Important applications of bioheat and mass transfer include biopreservation (molecular, cellular and tissue) and thermal therapies (high temperature—laser, radiofrequency, microwave, high intensity ultrasound heating of cells and tissues, and low temperature—cryosurgery). These applications in turn support the growing fields of tissue engineering, cell therapeutics, drug stability and delivery, and minimally and non-invasive disease detection and treatment (i.e., cancer, cardiovascular and neural). The frontiers of biopreservation and thermal therapies are increasingly defined at the cellular and molecular level. This special issue focuses on these frontiers in areas of emphasis including thermodynamics (molecular and cellular stability), multi-scale mass transport (sub-cellular to tissue level transport), multi-scale heat transport (nanoparticle to bulk tissue heating), and extreme biology (anhydro and thermal physiology). The papers assembled in this special issue show the breadth of this activity with a series of invited reviews and original contributions in the area.
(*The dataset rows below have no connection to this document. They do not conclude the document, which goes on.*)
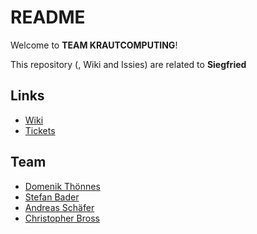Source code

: # README #

Welcome to **TEAM KRAUTCOMPUTING**!

This repository (, Wiki and Issies) are related to **Siegfried**

## Links ##
* [Wiki](https://github.com/kraut-computing/siegfried/wiki)
* [Tickets](https://github.com/kraut-computing/siegfried/issues)


## Team ##
* [Domenik Thönnes](@modkin)
* [Stefan Bader]()
* [Andreas Schäfer](@gentryx)
* [Christopher Bross](@Titzi90)
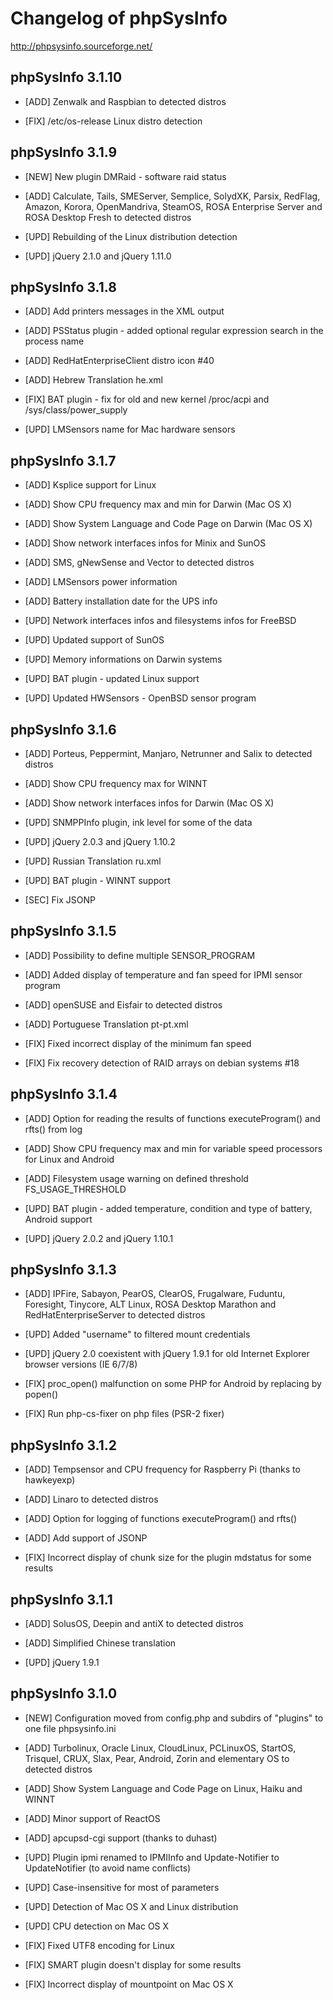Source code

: Changelog of phpSysInfo
=======================

http://phpsysinfo.sourceforge.net/

phpSysInfo 3.1.10
----------------

 - [ADD] Zenwalk and Raspbian to detected distros

 - [FIX] /etc/os-release Linux distro detection

phpSysInfo 3.1.9
----------------

 - [NEW] New plugin DMRaid - software raid status

 - [ADD] Calculate, Tails, SMEServer, Semplice, SolydXK, Parsix, RedFlag, Amazon, Korora, OpenMandriva, SteamOS, ROSA Enterprise Server and ROSA Desktop Fresh to detected distros

 - [UPD] Rebuilding of the Linux distribution detection
 - [UPD] jQuery 2.1.0 and jQuery 1.11.0

phpSysInfo 3.1.8
----------------

 - [ADD] Add printers messages in the XML output
 - [ADD] PSStatus plugin - added optional regular expression search in the process name
 - [ADD] RedHatEnterpriseClient distro icon #40
 - [ADD] Hebrew Translation he.xml

 - [FIX] BAT plugin - fix for old and new kernel /proc/acpi and /sys/class/power_supply

 - [UPD] LMSensors name for Mac hardware sensors

phpSysInfo 3.1.7
----------------

 - [ADD] Ksplice support for Linux
 - [ADD] Show CPU frequency max and min for Darwin (Mac OS X)
 - [ADD] Show System Language and Code Page on Darwin (Mac OS X)
 - [ADD] Show network interfaces infos for Minix and SunOS
 - [ADD] SMS, gNewSense and Vector to detected distros
 - [ADD] LMSensors power information
 - [ADD] Battery installation date for the UPS info

 - [UPD] Network interfaces infos and filesystems infos for FreeBSD
 - [UPD] Updated support of SunOS
 - [UPD] Memory informations on Darwin systems
 - [UPD] BAT plugin - updated Linux support
 - [UPD] Updated HWSensors - OpenBSD sensor program

phpSysInfo 3.1.6
----------------

 - [ADD] Porteus, Peppermint, Manjaro, Netrunner and Salix to detected distros
 - [ADD] Show CPU frequency max for WINNT
 - [ADD] Show network interfaces infos for Darwin (Mac OS X)

 - [UPD] SNMPPInfo plugin, ink level for some of the data
 - [UPD] jQuery 2.0.3 and jQuery 1.10.2
 - [UPD] Russian Translation ru.xml
 - [UPD] BAT plugin - WINNT support

 - [SEC] Fix JSONP

phpSysInfo 3.1.5
----------------

 - [ADD] Possibility to define multiple SENSOR_PROGRAM
 - [ADD] Added display of temperature and fan speed for IPMI sensor program
 - [ADD] openSUSE and Eisfair to detected distros
 - [ADD] Portuguese Translation pt-pt.xml

 - [FIX] Fixed incorrect display of the minimum fan speed
 - [FIX] Fix recovery detection of RAID arrays on debian systems #18

phpSysInfo 3.1.4
----------------

 - [ADD] Option for reading the results of functions executeProgram() and rfts() from log
 - [ADD] Show CPU frequency max and min for variable speed processors for Linux and Android
 - [ADD] Filesystem usage warning on defined threshold FS_USAGE_THRESHOLD

 - [UPD] BAT plugin - added temperature, condition and type of battery, Android support
 - [UPD] jQuery 2.0.2 and jQuery 1.10.1

phpSysInfo 3.1.3
----------------

 - [ADD] IPFire, Sabayon, PearOS, ClearOS, Frugalware, Fuduntu, Foresight, Tinycore, ALT Linux, ROSA Desktop Marathon and RedHatEnterpriseServer to detected distros

 - [UPD] Added "username" to filtered mount credentials
 - [UPD] jQuery 2.0 coexistent with jQuery 1.9.1 for old Internet Explorer browser versions (IE 6/7/8)

 - [FIX] proc_open() malfunction on some PHP for Android by replacing by popen()
 - [FIX] Run php-cs-fixer on php files (PSR-2 fixer)

phpSysInfo 3.1.2
----------------

 - [ADD] Tempsensor and CPU frequency for Raspberry Pi (thanks to hawkeyexp)
 - [ADD] Linaro to detected distros
 - [ADD] Option for logging of functions executeProgram() and rfts()
 - [ADD] Add support of JSONP

 - [FIX] Incorrect display of chunk size for the plugin mdstatus for some results

phpSysInfo 3.1.1
----------------

 - [ADD] SolusOS, Deepin and antiX to detected distros
 - [ADD] Simplified Chinese translation

 - [UPD] jQuery 1.9.1

phpSysInfo 3.1.0
----------------

 - [NEW] Configuration moved from config.php and subdirs of "plugins" to one file phpsysinfo.ini

 - [ADD] Turbolinux, Oracle Linux, CloudLinux, PCLinuxOS, StartOS, Trisquel, CRUX, Slax, Pear, Android, Zorin and elementary OS to detected distros
 - [ADD] Show System Language and Code Page on Linux, Haiku and WINNT
 - [ADD] Minor support of ReactOS
 - [ADD] apcupsd-cgi support (thanks to duhast)

 - [UPD] Plugin ipmi renamed to IPMIInfo and Update-Notifier to UpdateNotifier (to avoid name conflicts)
 - [UPD] Case-insensitive for most of parameters
 - [UPD] Detection of Mac OS X and Linux distribution
 - [UPD] CPU detection on Mac OS X

 - [FIX] Fixed UTF8 encoding for Linux
 - [FIX] SMART plugin doesn't display for some results
 - [FIX] Incorrect display of mountpoint on Mac OS X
The special issue is organized into two main sections. The first section is composed of a number of invited reviews and the second section includes a series of contributed technical briefs and papers that are broadly in the current and evolving areas of emphasis in Biotransport. The reviews were invited to show activity both within and outside of ASME. First, Aksan et al. present a review entitled “Frontiers of Biotransport: Water Transport and Hydration,” which describes a molecular level approach to biopreservation and thermal therapies, followed by Shen et al. with a review entitled “Insights Into Crowding Effects on Protein Stability From a Coarse-Grained Model,” which probes changes in hydration of proteins relevant to biopreservation. In describing multi-scale mass transport, Pangburn et al. offer a review entitled “Peptide and Aptamer Functionalized Nanovectors for Targeted Delivery of Therapeutics,” and Masamoto and Tanishita present a review of challenges in measuring “Oxygen Transport in Brain Tissue.” Day et al. present a topical review of “Nanoparticles for Thermal Cancer Therapy,” and finally Grahn et al. present a review of a new paradigm for enhanced heat loss and control in “Heat Loss Through the Glabrous Skin Surfaces of Heavily Insulated, Heat-Stressed Individuals.” The remaining papers in the issue consist of both technical briefs and contributed full papers from a variety of groups showing the breadth of activity mostly within the “Biotransport” committee of ASME.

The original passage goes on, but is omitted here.